Not with "textbook" RSA, where you encode your message as a large number and directly compute the ciphertext c from the message text m and public key (e,n) with
c = m^e mod n and decrypt using the secret key (d,n) like
m = c^d mod n.
But with real RSA, most definitely yes as randomness is introduced.
One common scheme (RSA ISO standard - which is a hybrid encryption) is to first create a long random number (e.g., if using 2048-bit RSA that is n is 2048 bits, choose a random number (up to 2048-bits long), which will become your RSA message mrsa. This RSA message is then asymmetrically encrypted. You then create a cryptographic hash (e.g., SHA-256) of this random value to create a 256-bit symmetric key. Your real message will then be encrypted with the symmetric key (using say AES-256-CBC) and these two ciphertexts are appended together.

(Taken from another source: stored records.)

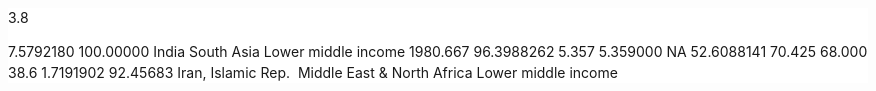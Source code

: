 3.8
</td>
<td style="text-align:right;">
7.5792180
</td>
<td style="text-align:right;">
100.00000
</td>
</tr>
<tr>
<td style="text-align:left;">
India
</td>
<td style="text-align:left;">
South Asia
</td>
<td style="text-align:left;">
Lower middle income
</td>
<td style="text-align:right;">
1980.667
</td>
<td style="text-align:right;">
96.3988262
</td>
<td style="text-align:right;">
5.357
</td>
<td style="text-align:right;">
5.359000
</td>
<td style="text-align:right;">
NA
</td>
<td style="text-align:right;">
52.6088141
</td>
<td style="text-align:right;">
70.425
</td>
<td style="text-align:right;">
68.000
</td>
<td style="text-align:right;">
38.6
</td>
<td style="text-align:right;">
1.7191902
</td>
<td style="text-align:right;">
92.45683
</td>
</tr>
<tr>
<td style="text-align:left;">
Iran, Islamic Rep. 
</td>
<td style="text-align:left;">
Middle East & North Africa
</td>
<td style="text-align:left;">
Lower middle income
</td>
<td style="text-align:right;">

Granted in practice the encryption scheme is slightly more complicated; e.g., a protocol like OAEP is used to additionally provide message authentication to prevent more sophisticated adaptive chosen ciphertext attacks against a decrypting oracle (that HTTPS servers provide). In fact as CodesInChaos pointed out, using a good padding scheme (like OAEP) directly for a short message allows you to apply RSA directly to the short padded message.
Aside into Optimal Asymmetric Encryption Padding (OAEP)
OAEP works as shown in the diagram shown before. For concreteness, let's assume 2048-bit RSA (meaning n=2048 bits) and let H be the SHA-256 hash function and G be a mask generation function based off of a hash function (that essentially creates a hash of the desired length of N-k0 bits starting with SHA-256). The choice of hash function means that the length of r (and Y) is k0 = 256 bits. Also note the red ⊕ (circles with plus) means XOR.
So we have a short message m (of length n-k0-k1 which is shorter than n-k0=2048-256=1792 bits) that we want to RSA encrypt directly. We create a padded version mpad to be exactly n-k0 bits long (the pad will be k1 bits long and start with a 1 followed all zeros). We create a random k0=256 bit number and call it r. We compute G(r) and XOR this value with the padded message and that becomes X. You then take X and compute H(X) and XOR this with r to provide Y. Then with your OAEP padded message (the concatenation of X and Y), you can directly apply RSA encryption to it.
Or to summarize X = mpad ⊕ G(r) and Y = H(X) ⊕ r, with the OAEP message going into RSA being the concatenation (X,Y). For decryption, first the RSA message is decrypted to recover (X,Y). The decryptor calculates H(X) and xors it with Y, to find r, that is r = Y ⊕ H(X). Then the decryptor calculates G(r) and xors it with X to recover the original padded message (and the pad can be truncated off by dropping everything starting from the last 1 followed by all zeros).